Elle s’avance sur le sapin qui surplombe l’eau glauque, elle marche d’un pas assuré jusqu’au bout. Ses yeux s’élèvent vers la voûte d’azur comme une madone transfigurée. Le vent ondule ses cheveux blonds. Le vent plisse sa robe, il moule son corps harmonieux comme une cariatide antique. — Elle est debout. L’onde est un miroir. A-t- elle jamais reflété créature plus belle ?

« Ulric », s’écrie-t-elle, «je te reverrai, je vais au nirvana ! » L’onde perfide se referme sur elle et devient son tombeau.

Les cercles de l’eau s’élargissent de plus en plus comme une auréole au sacrifice. Puis, plus rien que le calme de la nature.

Un papillon se pose sur une pensée à la rive. Un héron dans son vol rase la surface du lac. Un gamin débouche du carrefour et mène ses vaches à la prairie. . .

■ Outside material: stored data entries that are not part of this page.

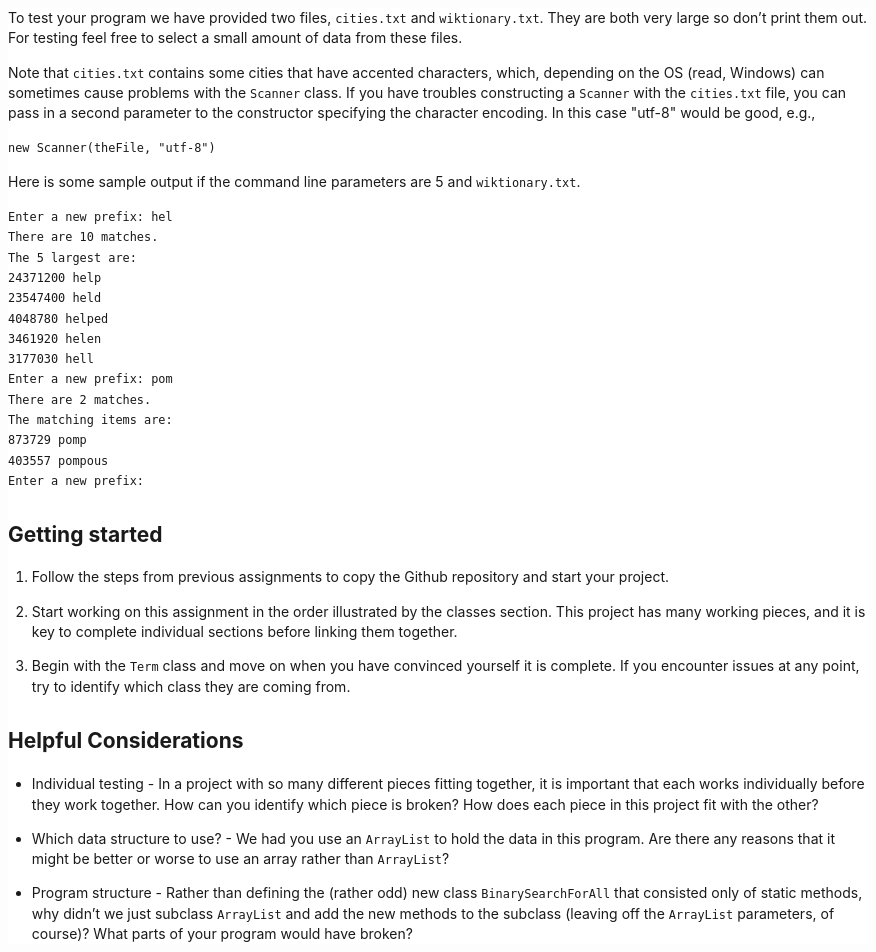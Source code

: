 To test your program we have provided two files, `cities.txt` and `wiktionary.txt`. They are both very
large so don’t print them out. For testing feel free to select a small amount of data from these files.

Note that `cities.txt` contains some cities that have accented characters, which, depending on the OS (read, Windows) can sometimes cause problems with the `Scanner` class.  If you have troubles constructing a `Scanner` with the `cities.txt` file, you can pass in a second parameter to the constructor specifying the character encoding.  In this case "utf-8" would be good, e.g., 

```
new Scanner(theFile, "utf-8")
```

Here is some sample output if the command line parameters are 5 and `wiktionary.txt`.

```
Enter a new prefix: hel
There are 10 matches.
The 5 largest are:
24371200 help
23547400 held
4048780 helped
3461920 helen
3177030 hell
Enter a new prefix: pom
There are 2 matches.
The matching items are:
873729 pomp
403557 pompous
Enter a new prefix:
```

## Getting started

1. Follow the steps from previous assignments to copy the Github repository and start your project.

2. Start working on this assignment in the order illustrated by the classes section. This project has many working pieces, and it is key to complete individual sections before linking them together.

3. Begin with the `Term` class and move on when you have convinced yourself it is complete. If you encounter issues at any point, try to identify which class they are coming from.


## Helpful Considerations

* Individual testing - In a project with so many different pieces fitting together, it is important that each works individually before they work together. How can you identify which piece is broken? How does each piece in this project fit with the other?

* Which data structure to use? - We had you use an `ArrayList` to hold the data in this program. Are there any reasons that it might be better or worse to use an array rather than `ArrayList`?

* Program structure - Rather than defining the (rather odd) new class `BinarySearchForAll` that consisted only of static methods, why didn’t we just subclass `ArrayList` and add the new methods to the subclass (leaving off the `ArrayList` parameters, of course)? What parts of your program would have broken?
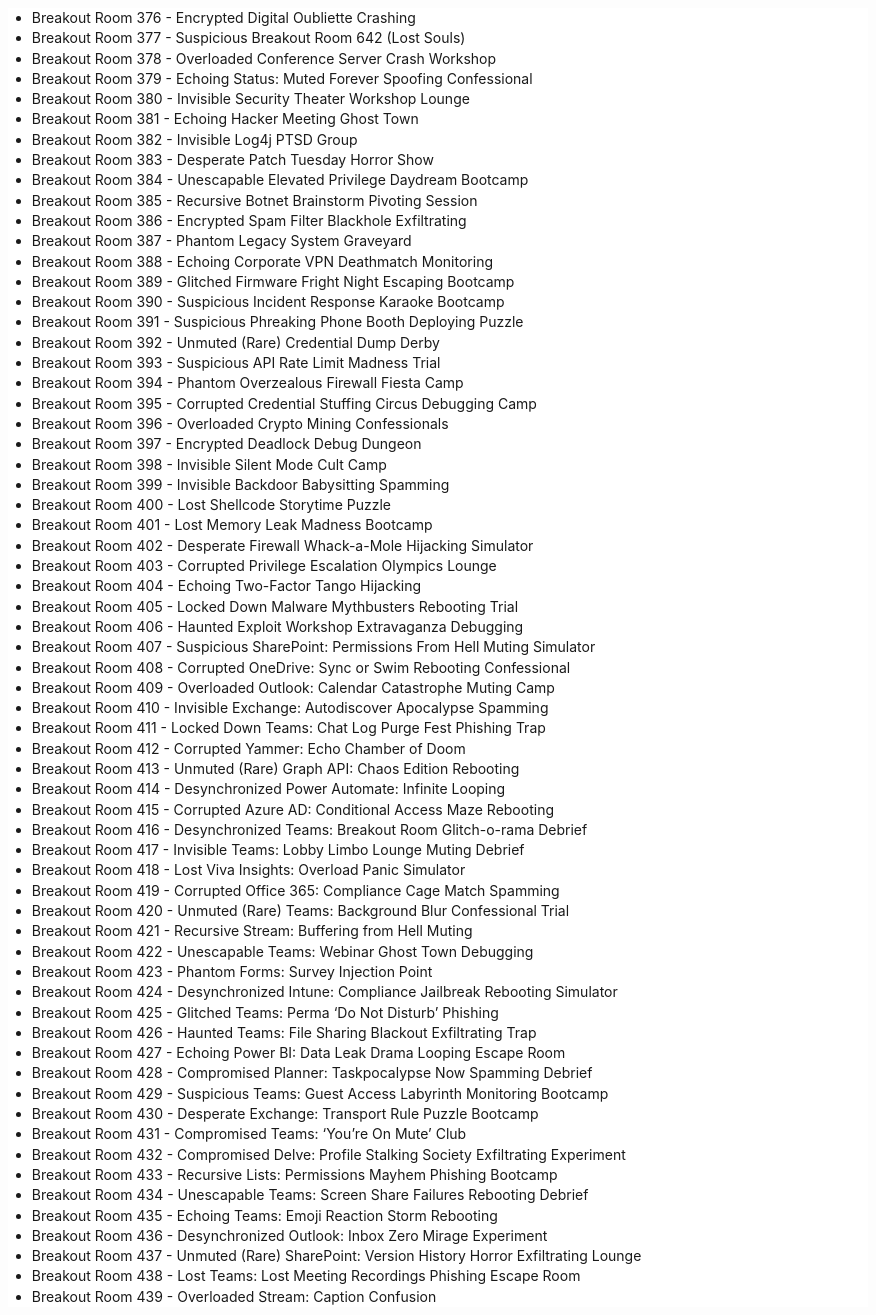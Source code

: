 - Breakout Room 376 - Encrypted Digital Oubliette Crashing
- Breakout Room 377 - Suspicious Breakout Room 642 (Lost Souls)
- Breakout Room 378 - Overloaded Conference Server Crash Workshop
- Breakout Room 379 - Echoing Status: Muted Forever Spoofing Confessional
- Breakout Room 380 - Invisible Security Theater Workshop Lounge
- Breakout Room 381 - Echoing Hacker Meeting Ghost Town
- Breakout Room 382 - Invisible Log4j PTSD Group
- Breakout Room 383 - Desperate Patch Tuesday Horror Show
- Breakout Room 384 - Unescapable Elevated Privilege Daydream Bootcamp
- Breakout Room 385 - Recursive Botnet Brainstorm Pivoting Session
- Breakout Room 386 - Encrypted Spam Filter Blackhole Exfiltrating
- Breakout Room 387 - Phantom Legacy System Graveyard
- Breakout Room 388 - Echoing Corporate VPN Deathmatch Monitoring
- Breakout Room 389 - Glitched Firmware Fright Night Escaping Bootcamp
- Breakout Room 390 - Suspicious Incident Response Karaoke Bootcamp
- Breakout Room 391 - Suspicious Phreaking Phone Booth Deploying Puzzle
- Breakout Room 392 - Unmuted (Rare) Credential Dump Derby
- Breakout Room 393 - Suspicious API Rate Limit Madness Trial
- Breakout Room 394 - Phantom Overzealous Firewall Fiesta Camp
- Breakout Room 395 - Corrupted Credential Stuffing Circus Debugging Camp
- Breakout Room 396 - Overloaded Crypto Mining Confessionals
- Breakout Room 397 - Encrypted Deadlock Debug Dungeon
- Breakout Room 398 - Invisible Silent Mode Cult Camp
- Breakout Room 399 - Invisible Backdoor Babysitting Spamming
- Breakout Room 400 - Lost Shellcode Storytime Puzzle
- Breakout Room 401 - Lost Memory Leak Madness Bootcamp
- Breakout Room 402 - Desperate Firewall Whack-a-Mole Hijacking Simulator
- Breakout Room 403 - Corrupted Privilege Escalation Olympics Lounge
- Breakout Room 404 - Echoing Two-Factor Tango Hijacking
- Breakout Room 405 - Locked Down Malware Mythbusters Rebooting Trial
- Breakout Room 406 - Haunted Exploit Workshop Extravaganza Debugging
- Breakout Room 407 - Suspicious SharePoint: Permissions From Hell Muting Simulator
- Breakout Room 408 - Corrupted OneDrive: Sync or Swim Rebooting Confessional
- Breakout Room 409 - Overloaded Outlook: Calendar Catastrophe Muting Camp
- Breakout Room 410 - Invisible Exchange: Autodiscover Apocalypse Spamming
- Breakout Room 411 - Locked Down Teams: Chat Log Purge Fest Phishing Trap
- Breakout Room 412 - Corrupted Yammer: Echo Chamber of Doom
- Breakout Room 413 - Unmuted (Rare) Graph API: Chaos Edition Rebooting
- Breakout Room 414 - Desynchronized Power Automate: Infinite Looping
- Breakout Room 415 - Corrupted Azure AD: Conditional Access Maze Rebooting
- Breakout Room 416 - Desynchronized Teams: Breakout Room Glitch-o-rama Debrief
- Breakout Room 417 - Invisible Teams: Lobby Limbo Lounge Muting Debrief
- Breakout Room 418 - Lost Viva Insights: Overload Panic Simulator
- Breakout Room 419 - Corrupted Office 365: Compliance Cage Match Spamming
- Breakout Room 420 - Unmuted (Rare) Teams: Background Blur Confessional Trial
- Breakout Room 421 - Recursive Stream: Buffering from Hell Muting
- Breakout Room 422 - Unescapable Teams: Webinar Ghost Town Debugging
- Breakout Room 423 - Phantom Forms: Survey Injection Point
- Breakout Room 424 - Desynchronized Intune: Compliance Jailbreak Rebooting Simulator
- Breakout Room 425 - Glitched Teams: Perma ‘Do Not Disturb’ Phishing
- Breakout Room 426 - Haunted Teams: File Sharing Blackout Exfiltrating Trap
- Breakout Room 427 - Echoing Power BI: Data Leak Drama Looping Escape Room
- Breakout Room 428 - Compromised Planner: Taskpocalypse Now Spamming Debrief
- Breakout Room 429 - Suspicious Teams: Guest Access Labyrinth Monitoring Bootcamp
- Breakout Room 430 - Desperate Exchange: Transport Rule Puzzle Bootcamp
- Breakout Room 431 - Compromised Teams: ‘You’re On Mute’ Club
- Breakout Room 432 - Compromised Delve: Profile Stalking Society Exfiltrating Experiment
- Breakout Room 433 - Recursive Lists: Permissions Mayhem Phishing Bootcamp
- Breakout Room 434 - Unescapable Teams: Screen Share Failures Rebooting Debrief
- Breakout Room 435 - Echoing Teams: Emoji Reaction Storm Rebooting
- Breakout Room 436 - Desynchronized Outlook: Inbox Zero Mirage Experiment
- Breakout Room 437 - Unmuted (Rare) SharePoint: Version History Horror Exfiltrating Lounge
- Breakout Room 438 - Lost Teams: Lost Meeting Recordings Phishing Escape Room
- Breakout Room 439 - Overloaded Stream: Caption Confusion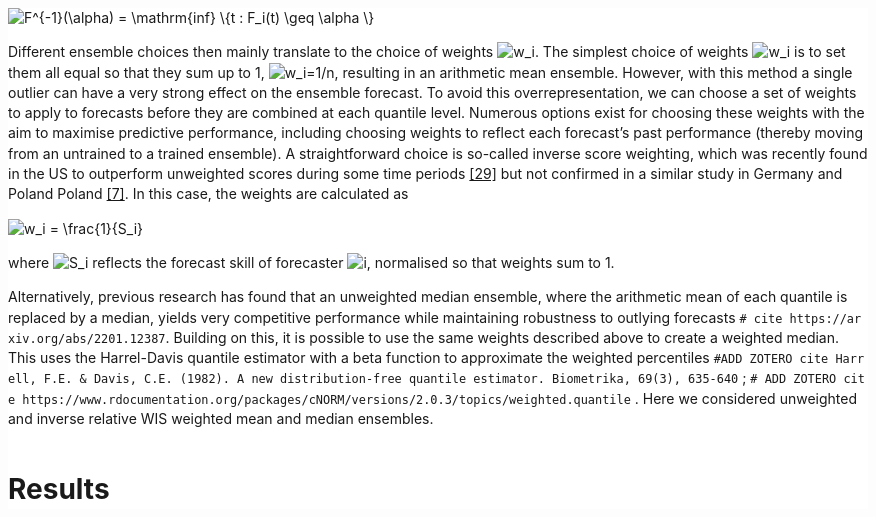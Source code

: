 ![F^{-1}(\\alpha) = \\mathrm{inf} \\{t : F_i(t) \\geq \\alpha \\}](https://latex.codecogs.com/png.image?%5Cdpi%7B110%7D&space;%5Cbg_white&space;F%5E%7B-1%7D%28%5Calpha%29%20%3D%20%5Cmathrm%7Binf%7D%20%5C%7Bt%20%3A%20F_i%28t%29%20%5Cgeq%20%5Calpha%20%5C%7D "F^{-1}(\alpha) = \mathrm{inf} \{t : F_i(t) \geq \alpha \}")

Different ensemble choices then mainly translate to the choice of
weights
![w_i](https://latex.codecogs.com/png.image?%5Cdpi%7B110%7D&space;%5Cbg_white&space;w_i "w_i").
The simplest choice of weights
![w_i](https://latex.codecogs.com/png.image?%5Cdpi%7B110%7D&space;%5Cbg_white&space;w_i "w_i")
is to set them all equal so that they sum up to 1,
![w_i=1/n](https://latex.codecogs.com/png.image?%5Cdpi%7B110%7D&space;%5Cbg_white&space;w_i%3D1%2Fn "w_i=1/n"),
resulting in an arithmetic mean ensemble. However, with this method a
single outlier can have a very strong effect on the ensemble forecast.
To avoid this overrepresentation, we can choose a set of weights to
apply to forecasts before they are combined at each quantile level.
Numerous options exist for choosing these weights with the aim to
maximise predictive performance, including choosing weights to reflect
each forecast’s past performance (thereby moving from an untrained to a
trained ensemble). A straightforward choice is so-called inverse score
weighting, which was recently found in the US to outperform unweighted
scores during some time periods
[\[29\]](#ref-taylorCombiningProbabilisticForecasts2021) but not
confirmed in a similar study in Germany and Poland Poland
[\[7\]](#ref-bracherPreregisteredShorttermForecasting2021). In this
case, the weights are calculated as

![w_i = \\frac{1}{S_i}](https://latex.codecogs.com/png.image?%5Cdpi%7B110%7D&space;%5Cbg_white&space;w_i%20%3D%20%5Cfrac%7B1%7D%7BS_i%7D "w_i = \frac{1}{S_i}")

where
![S_i](https://latex.codecogs.com/png.image?%5Cdpi%7B110%7D&space;%5Cbg_white&space;S_i "S_i")
reflects the forecast skill of forecaster
![i](https://latex.codecogs.com/png.image?%5Cdpi%7B110%7D&space;%5Cbg_white&space;i "i"),
normalised so that weights sum to 1.

Alternatively, previous research has found that an unweighted median
ensemble, where the arithmetic mean of each quantile is replaced by a
median, yields very competitive performance while maintaining robustness
to outlying forecasts `# cite https://arxiv.org/abs/2201.12387`.
Building on this, it is possible to use the same weights described above
to create a weighted median. This uses the Harrel-Davis quantile
estimator with a beta function to approximate the weighted percentiles
`#ADD ZOTERO cite Harrell, F.E. & Davis, C.E. (1982). A new distribution-free quantile estimator. Biometrika, 69(3), 635-640`
;
`# ADD ZOTERO cite https://www.rdocumentation.org/packages/cNORM/versions/2.0.3/topics/weighted.quantile`
. Here we considered unweighted and inverse relative WIS weighted mean
and median ensembles.

# Results

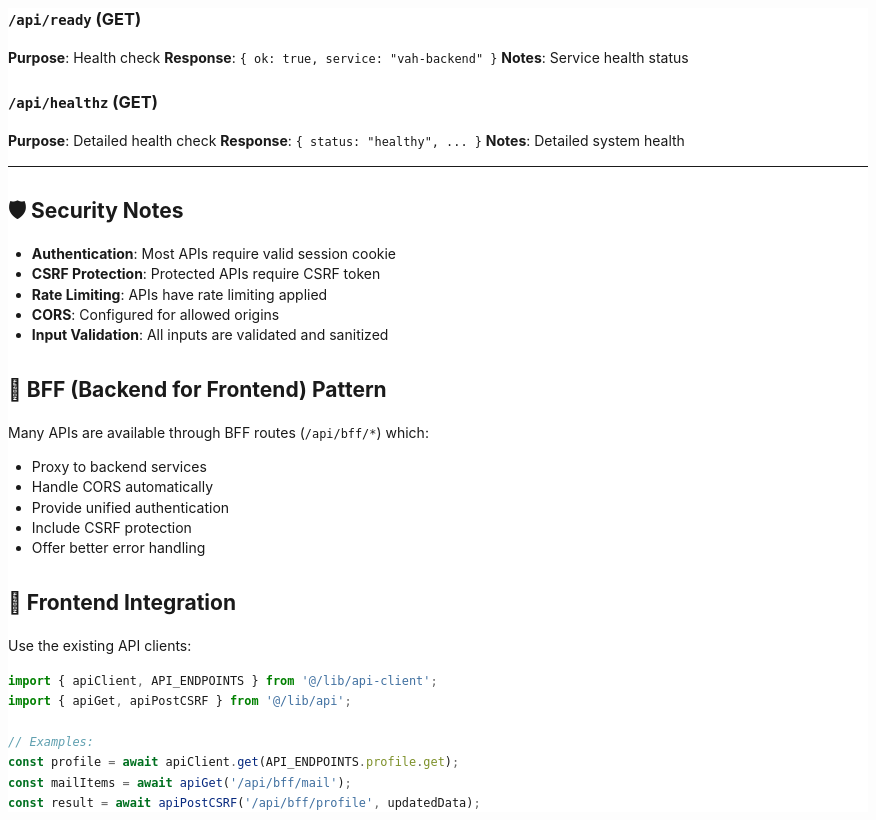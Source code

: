 ### `/api/ready` (GET)
**Purpose**: Health check
**Response**: `{ ok: true, service: "vah-backend" }`
**Notes**: Service health status

### `/api/healthz` (GET)
**Purpose**: Detailed health check
**Response**: `{ status: "healthy", ... }`
**Notes**: Detailed system health

---

## 🛡️ Security Notes

- **Authentication**: Most APIs require valid session cookie
- **CSRF Protection**: Protected APIs require CSRF token
- **Rate Limiting**: APIs have rate limiting applied
- **CORS**: Configured for allowed origins
- **Input Validation**: All inputs are validated and sanitized

## 🔗 BFF (Backend for Frontend) Pattern

Many APIs are available through BFF routes (`/api/bff/*`) which:
- Proxy to backend services
- Handle CORS automatically
- Provide unified authentication
- Include CSRF protection
- Offer better error handling

## 📱 Frontend Integration

Use the existing API clients:
```typescript
import { apiClient, API_ENDPOINTS } from '@/lib/api-client';
import { apiGet, apiPostCSRF } from '@/lib/api';

// Examples:
const profile = await apiClient.get(API_ENDPOINTS.profile.get);
const mailItems = await apiGet('/api/bff/mail');
const result = await apiPostCSRF('/api/bff/profile', updatedData);
```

Deux jours après on retrouva le corps de Lore Herne au milieu des osiers. Elle gardait encore sur son cœur le dernier poème d’Ulric Herne:

 

Au clair de la lune, si loin des villes,

Dorment champs et bois leur sommeil tranquille —

Me voici assis sur une pierre déserte

Dans l’attente du cerf, la bête alerte.

Mais soit que je repose, que je fasse la ronde,

Ton image partout me suit dans le monde,

Ton aimable regard, ton sourire si doux

Me réjouissent à jamais, m’enchantent surtout;

Une brise lointaine me chante à l’oreille

Tes tendres mots, murmurés la veille —

Ah ! je connais l’obstacle obscur,

Mais je saurai bien détruire ce mur

Qui si cruellement se lève, nous entoure.

Mais ne peut ébranler notre grand amour.

Aux ailes de la chimère je voudrais t’atteindre

Pour mon cœur au tien à jamais rejoindre !

Sublime, comme cette nuit, dans sa blanche clarté

Rayonne notre amour jusqu’à l’éternité.